───── Information supplied

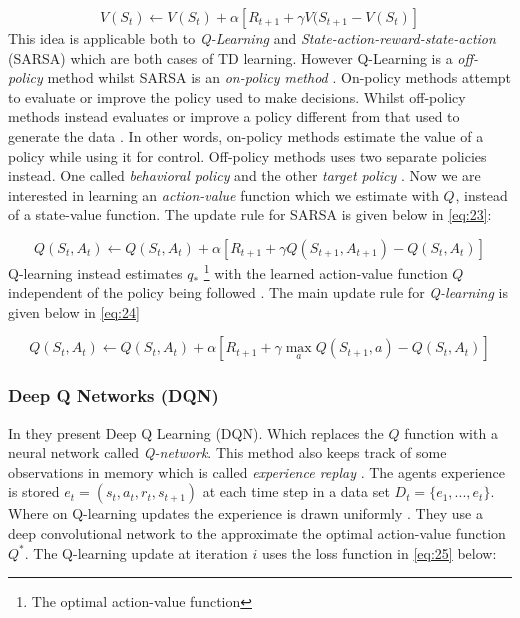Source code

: \documentclass{kththesis}
\theoremstyle{definition}
\begin{document}
\begin{equation}
    \label{eq:22}
    V(S_t) \leftarrow V(S_t) + \alpha \left[R_{t+1} + \gamma V(S_{t+1} - V(S_t) \right]
\end{equation}
This idea is applicable both to \textit{Q-Learning} and \textit{State-action-reward-state-action} (SARSA) which are both cases of TD learning. However Q-Learning is a \textit{off-policy} method whilst SARSA is an \textit{on-policy method} \parencite{sutton1998reinforcement, arulkumaran2017brief}. On-policy methods attempt to evaluate or improve the policy used to make decisions. Whilst off-policy methods instead evaluates or improve a policy different from that used to generate the data \parencite{sutton1998reinforcement}. In other words, on-policy methods estimate the value of a policy while using it for control. Off-policy methods uses two separate policies instead. One called \textit{behavioral policy} and the other \textit{target policy} \parencite{sutton1998reinforcement}. Now we are interested in learning an \textit{action-value} function which we estimate with $Q^{}$, instead of a state-value function. The update rule for SARSA is given below in \autoref{eq:23}:

\begin{equation}
    \label{eq:23}
    Q(S_t, A_t) \leftarrow Q(S_t, A_t) + \alpha \left[R_{t+1} + \gamma Q(S_{t+1}, A_{t+1}) - Q(S_t, A_t) \right]
\end{equation}
Q-learning instead estimates  $q_{*}$ \footnote{The optimal action-value function} with the learned action-value function $Q$ independent of the policy being followed \parencite{sutton1998reinforcement}. 
The main update rule for \textit{Q-learning} is given below in \autoref{eq:24}

\begin{equation}
    \label{eq:24}
     Q(S_t, A_t) \leftarrow Q(S_t, A_t) + \alpha \left[R_{t+1} + \gamma \underset{a}{\operatorname{max}} Q(S_{t+1}, a) - Q(S_t, A_t) \right]
\end{equation}

\subsubsection*{Deep Q Networks (DQN)}
In \textcite{mnih2015human} they present Deep Q Learning (DQN). Which replaces the $Q$ function with a neural network called \textit{Q-network}. This method also keeps track of some observations in memory which is called \textit{experience replay} \parencite{mnih2015human}. The agents experience is stored $e_t = (s_t, a_t, r_t, s_{t+1})$ at each time step in a data set $D_t = \{e_1, ..., e_t\}$. Where on Q-learning updates the experience is drawn uniformly \parencite{mnih2015human}. They use a deep convolutional network to the approximate the optimal action-value function $Q^{*}$. The Q-learning update at iteration $i$ uses the loss function in \autoref{eq:25} below:
\end{document}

──────────

What this task involves: Type the listing out again word for word, passing over each picture.

Expected answer:
Source code

: \documentclass{kththesis}
\theoremstyle{definition}
\begin{document}
\begin{equation}
    \label{eq:22}
    V(S_t) \leftarrow V(S_t) + \alpha \left[R_{t+1} + \gamma V(S_{t+1} - V(S_t) \right]
\end{equation}
This idea is applicable both to \textit{Q-Learning} and \textit{State-action-reward-state-action} (SARSA) which are both cases of TD learning. However Q-Learning is a \textit{off-policy} method whilst SARSA is an \textit{on-policy method} \parencite{sutton1998reinforcement, arulkumaran2017brief}. On-policy methods attempt to evaluate or improve the policy used to make decisions. Whilst off-policy methods instead evaluates or improve a policy different from that used to generate the data \parencite{sutton1998reinforcement}. In other words, on-policy methods estimate the value of a policy while using it for control. Off-policy methods uses two separate policies instead. One called \textit{behavioral policy} and the other \textit{target policy} \parencite{sutton1998reinforcement}. Now we are interested in learning an \textit{action-value} function which we estimate with $Q^{}$, instead of a state-value function. The update rule for SARSA is given below in \autoref{eq:23}:

\begin{equation}
    \label{eq:23}
    Q(S_t, A_t) \leftarrow Q(S_t, A_t) + \alpha \left[R_{t+1} + \gamma Q(S_{t+1}, A_{t+1}) - Q(S_t, A_t) \right]
\end{equation}
Q-learning instead estimates  $q_{*}$ \footnote{The optimal action-value function} with the learned action-value function $Q$ independent of the policy being followed \parencite{sutton1998reinforcement}. 
The main update rule for \textit{Q-learning} is given below in \autoref{eq:24}

\begin{equation}
    \label{eq:24}
     Q(S_t, A_t) \leftarrow Q(S_t, A_t) + \alpha \left[R_{t+1} + \gamma \underset{a}{\operatorname{max}} Q(S_{t+1}, a) - Q(S_t, A_t) \right]
\end{equation}

\subsubsection*{Deep Q Networks (DQN)}
In \textcite{mnih2015human} they present Deep Q Learning (DQN). Which replaces the $Q$ function with a neural network called \textit{Q-network}. This method also keeps track of some observations in memory which is called \textit{experience replay} \parencite{mnih2015human}. The agents experience is stored $e_t = (s_t, a_t, r_t, s_{t+1})$ at each time step in a data set $D_t = \{e_1, ..., e_t\}$. Where on Q-learning updates the experience is drawn uniformly \parencite{mnih2015human}. They use a deep convolutional network to the approximate the optimal action-value function $Q^{*}$. The Q-learning update at iteration $i$ uses the loss function in \autoref{eq:25} below:
\end{document}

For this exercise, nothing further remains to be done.